The first afternoon session was the Hit the Ground Running session with five subjects:
- Databases — John Sellens defined what a database was, why you would want them, the types of operations one would use to access them, and several concepts associated with them.
- Spam — Chris St. Pierre gave us everything we needed to know about spam in 15 minutes. Rolling your own solution (cheapest) should take use of realtime blacklists (RBLs), greylisting, sanity restrictions, antivirus, and Bayesian filtering. P0F and tarpitting are up and coming technologies to help as well.
- Data Centers — Doug Hughes gave a quick overview about the issues you need to consider when building a data center: Power (usually 3-phase), cooling, floor loading, and wire density.
- Active Directory Group Policy — Gerald Carter spoke about group policy, which provides a way for hierarchically layering policies to groups of users for NT, and how we can apply this technology to Unix/Linux systems.
- Autonomic Computing — Glenn Fink provided the 30,000-foot overview to autonomic computing. As we saw at the keynote this doesn't really exist yet (we're about 34% there at best) but he spoke as to when it's coming, how it'll affect us, and what we need to do when it gets here.
During the break, I had a brief talk with USENIX Executive Director Ellie Young about the new Raleigh convention center as a possible venue for conferences (as suggested by my SuperShuttle companion back on Saturday). Since I was there, I also had a small glass of champagne and a wedge of chocolate mocha cake (chocolate cake with mocha mousse and covered in a chocolate ganache) for Tony Del Porto's birthday.
Today's final technical session was Andrew Hume's invited talk, "No Terabyte Left Behind." There's a dilemma: Space is cheap, so users want, get, and use more of it. However, this leads to all sorts of interesting problems, like how to partition and how to back up the disk (especially when you get towards terabytes on the desktop). Traditional tools (such as dump take 2.5 days to back up 250GB). Making the space available from servers can be problematic (local or networked file systems and the associated problems with network bandwidth). We've talked about these issues before, but there are still no good solutions.
Let's take a hypothetical example of recording a TiVO-like service without any programming wrappers. Recording everything all the time for both standard and high definition programming leads to about 1.7 petabytes per year worth of data, even assuming no new channels get added. This is too big for the desktop, so we'll need to use space in the machine room: a 2U or 3U generic RAID unit at 2-4TB/U costs up to $1,500/TB and you'd need 133 of them per year. This uses 16TB per square foot and requires 27 feet of aisle space per year with modest power and cooling. But that's a lot of money and space per year. We can possibly be clever looking at the access patterns; for example, moving the older and less-accessed shows off to tape, or keeping only the first 5 minutes of the show on disk and the rest on tape, and thanks to a tape library (the example Andrew used was an LTO-4 with 800GB/tape and 120MB/s sustained write at 60-sec access and a 2.5PB library costs $172/TB and uses 41TB per square foot, and expansion units are $7/TB and 79TB/square foot) can still provide every TV show on-demand with no user-visible delays. Sounds good, right?
Wrong. It gets worse when you realize that the media is not infallible. Ignoring the issues with tape (such as oxide decay, hardware becoming obsolete, and so on), we've got problems with disks.
Here's the reality about really using disks, networks, and tapes: Things go bad, trust nothing, and assume everything is out to get you. You don't always get back what you put out. Compute a checksum for the file every time you touch it, even when it's read-only. Yes, it's paranoid, but it's necessary if you really care about the data integrity, especially with regard to disk and tape. He's seeing a failure rate of about one uncorrectable and undetected error every 10 terabyte-years, even in untouched, static files.

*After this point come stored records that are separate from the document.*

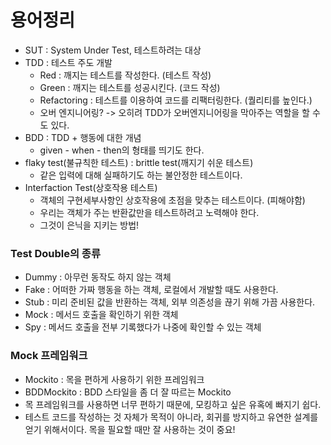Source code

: # 용어정리
- SUT : System Under Test, 테스트하려는 대상
- TDD : 테스트 주도 개발
  - Red : 깨지는 테스트를 작성한다. (테스트 작성)
  - Green : 깨지는 테스트를 성공시킨다. (코드 작성)
  - Refactoring : 테스트를 이용하여 코드를 리팩터링한다. (퀄리티를 높인다.)
  - 오버 엔지니어링? -> 오히려 TDD가 오버엔지니어링을 막아주는 역할을 할 수도 있다.
- BDD : TDD + 행동에 대한 개념
  - given - when - then의 형태를 띄기도 한다.
- flaky test(불규칙한 테스트) : brittle test(깨지기 쉬운 테스트)
  - 같은 입력에 대해 실패하기도 하는 불안정한 테스트이다.
- Interfaction Test(상호작용 테스트)
  - 객체의 구현세부사항인 상호작용에 초점을 맞추는 테스트이다. (피해야함)
  - 우리는 객체가 주는 반환값만을 테스트하려고 노력해야 한다.
  - 그것이 은닉을 지키는 방법!

### Test Double의 종류
- Dummy : 아무런 동작도 하지 않는 객체
- Fake : 어떠한 가짜 행동을 하는 객체, 로컬에서 개발할 때도 사용한다.
- Stub : 미리 준비된 값을 반환하는 객체, 외부 의존성을 끊기 위해 가끔 사용한다.
- Mock : 메서드 호출을 확인하기 위한 객체
- Spy : 메서드 호출을 전부 기록했다가 나중에 확인할 수 있는 객체

### Mock 프레임워크
- Mockito : 목을 편하게 사용하기 위한 프레임워크
- BDDMockito : BDD 스타일을 좀 더 잘 따르는 Mockito
- 목 프레임워크를 사용하면 너무 편하기 때문에, 모킹하고 싶은 유혹에 빠지기 쉽다.
- 테스트 코드를 작성하는 것 자체가 목적이 아니라, 회귀를 방지하고 유연한 설계를 얻기 위해서이다. 목을 필요할 때만 잘 사용하는 것이 중요!
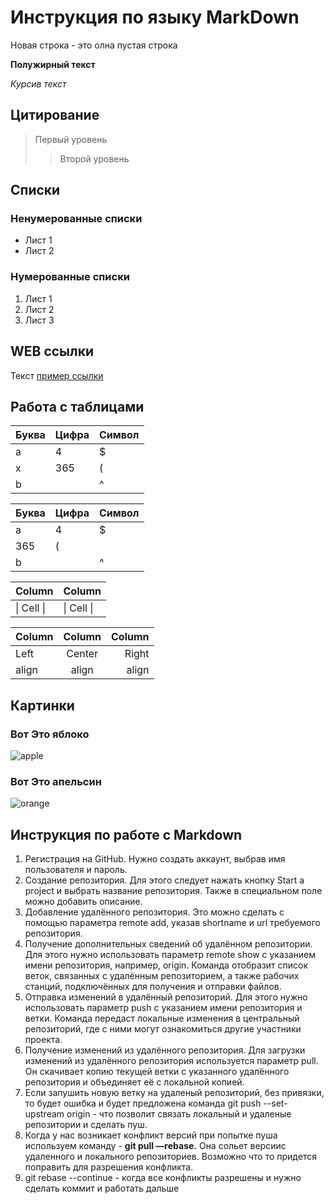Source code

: # Инструкция по языку MarkDown

Новая строка - это олна пустая строка

**Полужирный текст**

*Курсив текст*

## Цитирование
> Первый уровень
>> Второй уровень

## Списки
### Ненумерованные списки
* Лист 1
* Лист 2
### Нумерованные списки
1. Лист 1
2. Лист 2
3. Лист 3

## WEB ссылки
Текст [пример ссылки](http.example.com "Всплывающая подсказка")

## Работа с таблицами

Буква | Цифра | Символ
------ | ------|----------
a      | 4     | $
x      | 365    | (
b      |       | ^  

Буква|Цифра|Символ
---|---|---
a|4|$
 |365|(
b| |^  

Column | Column
------ | ------
\| Cell \|| \| Cell \|  


Column | Column | Column
:----- | :----: | -----:
Left   | Center | Right
align  | align  | align

## Картинки

### Вот Это яблоко

![apple](apple.jpg)

### Вот Это апельсин

![orange](orange.png)

## Инструкция по работе с Markdown

1. Регистрация на GitHub. Нужно создать аккаунт, выбрав имя пользователя и пароль. 
2. Создание репозитория. Для этого следует нажать кнопку Start a project и выбрать название репозитория. Также в специальном поле можно добавить описание. 
3. Добавление удалённого репозитория. Это можно сделать с помощью параметра remote add, указав shortname и url требуемого репозитория.
4. Получение дополнительных сведений об удалённом репозитории. Для этого нужно использовать параметр remote show с указанием имени репозитория, например, origin. Команда отобразит список веток, связанных с удалённым репозиторием, а также рабочих станций, подключённых для получения и отправки файлов. 
5. Отправка изменений в удалённый репозиторий. Для этого нужно использовать параметр push с указанием имени репозитория и ветки. Команда передаст локальные изменения в центральный репозиторий, где с ними могут ознакомиться другие участники проекта. 
6. Получение изменений из удалённого репозитория. Для загрузки изменений из удалённого репозитория используется параметр pull. Он скачивает копию текущей ветки с указанного удалённого репозитория и объединяет её с локальной копией.
7. Если запушить новую ветку на удаленый репозиторий, без привязки, то будет ошибка и будет предложена команда git push --set-upstream origin <branch name> - что позволит связать локальный и удаленые репозитории и сделать пуш.
8. Когда у нас возникает конфликт версий при попытке пуша используем команду - **git pull —rebase.** Она сольет версиис удаленного и локального репозиториев. Возможно что то придется поправить для разрешения конфликта.
9. git rebase --continue - когда все конфликты разрешены и нужно сделать коммит и работать дальше
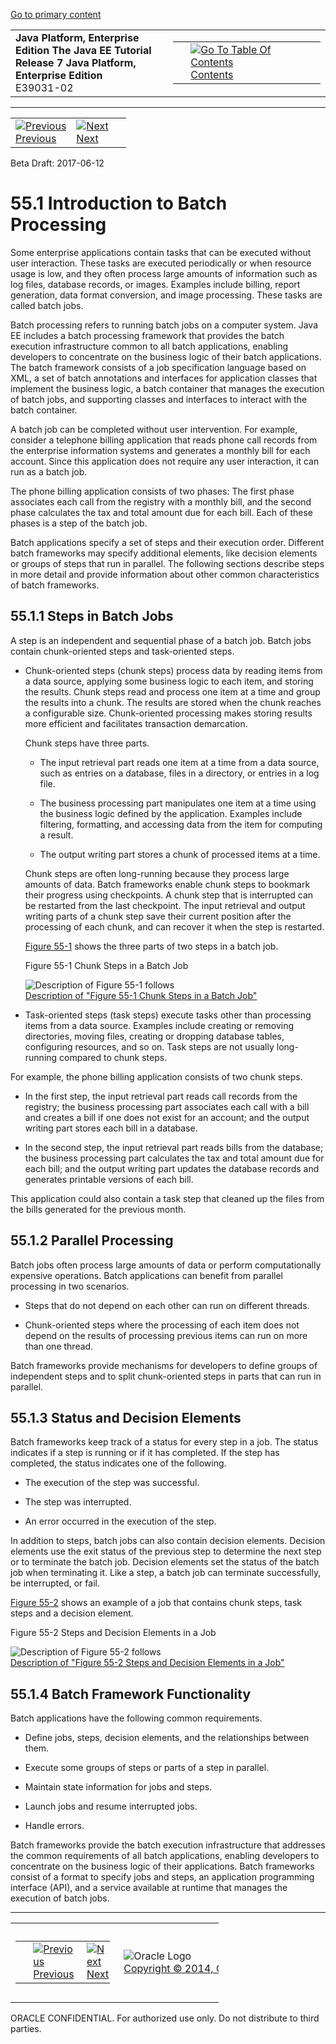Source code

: [Go to primary content](#BEGIN)

<table>
<colgroup>
<col width="50%" />
<col width="50%" />
</colgroup>
<tbody>
<tr class="odd">
<td><strong>Java Platform, Enterprise Edition The Java EE Tutorial</strong><br />
<strong>Release 7 Java Platform, Enterprise Edition</strong><br />
E39031-02</td>
<td><table>
<tbody>
<tr class="odd">
<td> </td>
<td><a href="toc.htm"><img src="../../dcommon/gifs/toc.gif" alt="Go To Table Of Contents" /><br />
<span class="icon">Contents</span></a></td>
</tr>
</tbody>
</table></td>
</tr>
</tbody>
</table>

-----

<table>
<tbody>
<tr class="odd">
<td><a href="batch-processing.htm"><img src="../../dcommon/gifs/leftnav.gif" alt="Previous" /><br />
<span class="icon">Previous</span></a> </td>
<td><a href="batch-processing002.htm"><img src="../../dcommon/gifs/rightnav.gif" alt="Next" /><br />
<span class="icon">Next</span></a></td>
<td> </td>
</tr>
</tbody>
</table>

Beta Draft: 2017-06-12

# 55.1 Introduction to Batch Processing

Some enterprise applications contain tasks that can be executed without
user interaction. These tasks are executed periodically or when resource
usage is low, and they often process large amounts of information such
as log files, database records, or images. Examples include billing,
report generation, data format conversion, and image processing. These
tasks are called batch jobs.

Batch processing refers to running batch jobs on a computer system. Java
EE includes a batch processing framework that provides the batch
execution infrastructure common to all batch applications, enabling
developers to concentrate on the business logic of their batch
applications. The batch framework consists of a job specification
language based on XML, a set of batch annotations and interfaces for
application classes that implement the business logic, a batch container
that manages the execution of batch jobs, and supporting classes and
interfaces to interact with the batch container.

A batch job can be completed without user intervention. For example,
consider a telephone billing application that reads phone call records
from the enterprise information systems and generates a monthly bill for
each account. Since this application does not require any user
interaction, it can run as a batch job.

The phone billing application consists of two phases: The first phase
associates each call from the registry with a monthly bill, and the
second phase calculates the tax and total amount due for each bill. Each
of these phases is a step of the batch job.

Batch applications specify a set of steps and their execution order.
Different batch frameworks may specify additional elements, like
decision elements or groups of steps that run in parallel. The following
sections describe steps in more detail and provide information about
other common characteristics of batch frameworks.

## 55.1.1 Steps in Batch Jobs

A step is an independent and sequential phase of a batch job. Batch jobs
contain chunk-oriented steps and task-oriented steps.

  - Chunk-oriented steps (chunk steps) process data by reading items
    from a data source, applying some business logic to each item, and
    storing the results. Chunk steps read and process one item at a time
    and group the results into a chunk. The results are stored when the
    chunk reaches a configurable size. Chunk-oriented processing makes
    storing results more efficient and facilitates transaction
    demarcation.
    
    Chunk steps have three parts.
    
      - The input retrieval part reads one item at a time from a data
        source, such as entries on a database, files in a directory, or
        entries in a log file.
    
      - The business processing part manipulates one item at a time
        using the business logic defined by the application. Examples
        include filtering, formatting, and accessing data from the item
        for computing a result.
    
      - The output writing part stores a chunk of processed items at a
        time.
    
    Chunk steps are often long-running because they process large
    amounts of data. Batch frameworks enable chunk steps to bookmark
    their progress using checkpoints. A chunk step that is interrupted
    can be restarted from the last checkpoint. The input retrieval and
    output writing parts of a chunk step save their current position
    after the processing of each chunk, and can recover it when the step
    is restarted.
    
    [Figure 55-1](#BABFJBAH) shows the three parts of two steps in a
    batch job.
    
    Figure 55-1 Chunk Steps in a Batch Job
    
    ![Description of Figure 55-1 follows](img/jeett_dt_058.png)  
    [Description of "Figure 55-1 Chunk Steps in a Batch
    Job"](img_text/jeett_dt_058.htm)  
      

  - Task-oriented steps (task steps) execute tasks other than processing
    items from a data source. Examples include creating or removing
    directories, moving files, creating or dropping database tables,
    configuring resources, and so on. Task steps are not usually
    long-running compared to chunk steps.

For example, the phone billing application consists of two chunk steps.

  - In the first step, the input retrieval part reads call records from
    the registry; the business processing part associates each call with
    a bill and creates a bill if one does not exist for an account; and
    the output writing part stores each bill in a database.

  - In the second step, the input retrieval part reads bills from the
    database; the business processing part calculates the tax and total
    amount due for each bill; and the output writing part updates the
    database records and generates printable versions of each bill.

This application could also contain a task step that cleaned up the
files from the bills generated for the previous month.

## 55.1.2 Parallel Processing

Batch jobs often process large amounts of data or perform
computationally expensive operations. Batch applications can benefit
from parallel processing in two scenarios.

  - Steps that do not depend on each other can run on different threads.

  - Chunk-oriented steps where the processing of each item does not
    depend on the results of processing previous items can run on more
    than one thread.

Batch frameworks provide mechanisms for developers to define groups of
independent steps and to split chunk-oriented steps in parts that can
run in parallel.

## 55.1.3 Status and Decision Elements

Batch frameworks keep track of a status for every step in a job. The
status indicates if a step is running or if it has completed. If the
step has completed, the status indicates one of the following.

  - The execution of the step was successful.

  - The step was interrupted.

  - An error occurred in the execution of the step.

In addition to steps, batch jobs can also contain decision elements.
Decision elements use the exit status of the previous step to determine
the next step or to terminate the batch job. Decision elements set the
status of the batch job when terminating it. Like a step, a batch job
can terminate successfully, be interrupted, or fail.

[Figure 55-2](#BCGDCDCA) shows an example of a job that contains chunk
steps, task steps and a decision element.

Figure 55-2 Steps and Decision Elements in a Job

![Description of Figure 55-2 follows](img/jeett_dt_059.png)  
[Description of "Figure 55-2 Steps and Decision Elements in a
Job"](img_text/jeett_dt_059.htm)  
  

## 55.1.4 Batch Framework Functionality

Batch applications have the following common requirements.

  - Define jobs, steps, decision elements, and the relationships between
    them.

  - Execute some groups of steps or parts of a step in parallel.

  - Maintain state information for jobs and steps.

  - Launch jobs and resume interrupted jobs.

  - Handle errors.

Batch frameworks provide the batch execution infrastructure that
addresses the common requirements of all batch applications, enabling
developers to concentrate on the business logic of their applications.
Batch frameworks consist of a format to specify jobs and steps, an
application programming interface (API), and a service available at
runtime that manages the execution of batch jobs.

-----

<table style="width:66%;">
<colgroup>
<col width="33%" />
<col width="0%" />
<col width="33%" />
</colgroup>
<tbody>
<tr class="odd">
<td><table style="width:96%;">
<colgroup>
<col width="0%" />
<col width="48%" />
<col width="48%" />
</colgroup>
<tbody>
<tr class="odd">
<td> </td>
<td><a href="batch-processing.htm"><img src="../../dcommon/gifs/leftnav.gif" alt="Previous" /><br />
<span class="icon">Previous</span></a> </td>
<td><a href="batch-processing002.htm"><img src="../../dcommon/gifs/rightnav.gif" alt="Next" /><br />
<span class="icon">Next</span></a></td>
</tr>
</tbody>
</table></td>
<td><img src="../../dcommon/gifs/oracle.gif" alt="Oracle Logo" class="copyrightlogo" /> <a href="../../dcommon/html/cpyr.htm"><br />
<span class="copyrightlogo">Copyright © 2014, Oracle and/or its affiliates. All rights reserved.</span></a></td>
<td><table>
<tbody>
<tr class="odd">
<td> </td>
<td><a href="toc.htm"><img src="../../dcommon/gifs/toc.gif" alt="Go To Table Of Contents" /><br />
<span class="icon">Contents</span></a></td>
</tr>
</tbody>
</table></td>
</tr>
</tbody>
</table>

ORACLE CONFIDENTIAL. For authorized use only. Do not distribute to third parties.
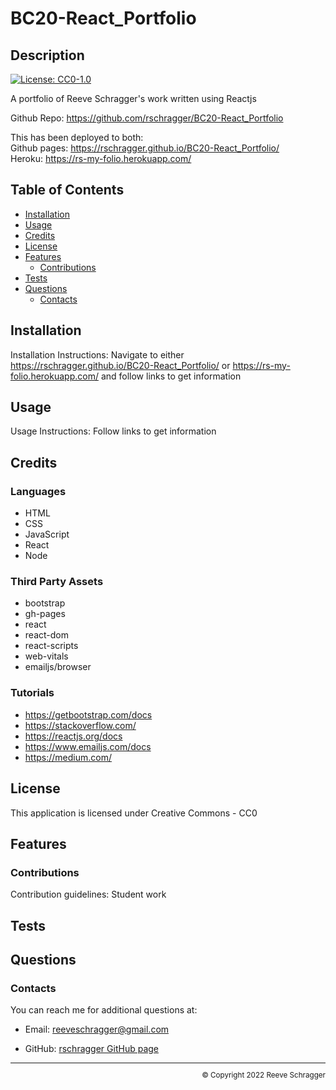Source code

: # BC20-React_Portfolio

  ## Description
  
  [![License: CC0-1.0](https://img.shields.io/badge/License-CC0_1.0-lightgrey.svg)](http://creativecommons.org/publicdomain/zero/1.0/)
  
  A portfolio of Reeve Schragger's work written using Reactjs

  Github Repo: https://github.com/rschragger/BC20-React_Portfolio

  This has been deployed to both:<br>
 Github pages: https://rschragger.github.io/BC20-React_Portfolio/ <br>
 Heroku: https://rs-my-folio.herokuapp.com/
  
  ## Table of Contents
  
  - [Installation](#installation)
  - [Usage](#usage)
  - [Credits](#credits)
  - [License](#license)
  - [Features](#features)
      - [Contributions](#contributions)
  - [Tests](#tests)
  - [Questions](#questions)
      - [Contacts](#contacts)
  
  ## Installation
   
  Installation Instructions: Navigate to either https://rschragger.github.io/BC20-React_Portfolio/ or https://rs-my-folio.herokuapp.com/ and follow links to get information
  
  ## Usage
   
  Usage Instructions: Follow links to get information
  
  ## Credits

###  Languages
- HTML
- CSS
- JavaScript
- React
- Node
</p>

###  Third Party Assets
- bootstrap
- gh-pages
- react
- react-dom
- react-scripts
- web-vitals
- emailjs/browser
</p>
  
###  Tutorials
- https://getbootstrap.com/docs
- https://stackoverflow.com/
- https://reactjs.org/docs
- https://www.emailjs.com/docs
- https://medium.com/

</p>
  
  ## License
   
  This application is licensed under Creative Commons - CC0
  
  ## Features
   
  
  ### Contributions
   
  Contribution guidelines: Student work
  
  ## Tests
  
  
  
  ## Questions
   
  
  ### Contacts
   
  You can reach me for additional questions at:
  - Email: [reeveschragger@gmail.com](mailto:reeveschragger@gmail.com)

  - GitHub: [rschragger GitHub page](https://github.com/rschragger)

  
  <div class="footer" style="text-align:right; font-size:smaller"><hr>
  &copy; Copyright 2022 Reeve Schragger
</div>  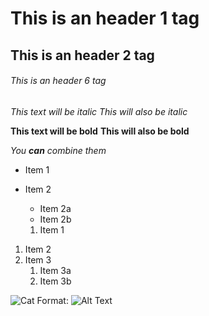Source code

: # This is an header 1 tag
## This is an header 2 tag
###### This is an header 6 tag
  *This text will be italic*
_This will also be italic_

**This text will be bold**
__This will also be bold__

_You **can** combine them_

* Item 1
* Item 2
  * Item 2a
  * Item 2b
  
  1. Item 1
1. Item 2
1. Item 3
   1. Item 3a
   1. Item 3b


![Cat](https://i1.wp.com/ideasfornames.com/wp-content/uploads/2019/11/shutterstock_517303600.jpg?w=1000&ssl=1)
Format: ![Alt Text](url)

As disk use grows, everyone will see this problem increasing over time. The issue of uncorrectable and undetected errors is real and needs attention. We need a way to address this problem.
A group of us headed out to dinner at RJ's in the West End again, where I had enchiladas and a mango margarita (yum). Sat through the LOPSA community meeting then played various card games (Fluxx, 1000 Blank White Cards, and Give Me the Brain) in the lobby before heading up to the LOPSA After Dark suite for conversation until finally getting kicked out around 12:30am or so. Headed back to the room, took the evening drugs, prepared for the morning sessions, and crashed around 12:45am.
I managed to wake up shortly before the 8am alarm. I had a breakfast bar in the room before heading to my first session, today's plenary session, Tony Cass on "The LHC Computing Challenge," about CERN's Large Hadron² Collider. I didn't take detailed notes, but he gave an overview of the collider environment, which in any given experiment can generate a lot of data, on the order of several hundred good events per second. The raw and processed data comes up to around 15PB/yr once they go live. Everything they do is trivially and massively parallel. Challenges they're facing include capacity provisioning across multiple universities' computing grids, especially with 80% of the computing being done off-site; managing the hardware and software involved; data management and distribution, especially given the quantity of both raw and processed data and the speeds possible for disks, networks, and tapes; and what's going on, in terms of providing the service and whether both the systems and the users understand what's going on, and where the problem (if any) is, requiring new visualization tools as well. This is an immensely complex situation with many challenges, most of which have been addressed with considerable progress over the past 6 years, but this is all before there's new real data. Only time will tell if CERN will be able to quickly identify problems in real-time once the system goes live.
During the second session I hallway-tracked and introduced Jessica Cohen to The Funny Music Project (FuMP) and Mark Roth to the Church of the Flying Spaghetti Monster (FSM).
Because the free pizza on the show floor was inedible to me — one had mushrooms, the second had olives, and the third had bell peppers, and all of those are vile and evil and disgusting — I went out to lunch with Ellen and Mike at Novak's again. Hallway-tracked after lunch, and accidentally reminded Carson that he had 20 minutes to build his slides for his 2pm Hit The Ground Running talk.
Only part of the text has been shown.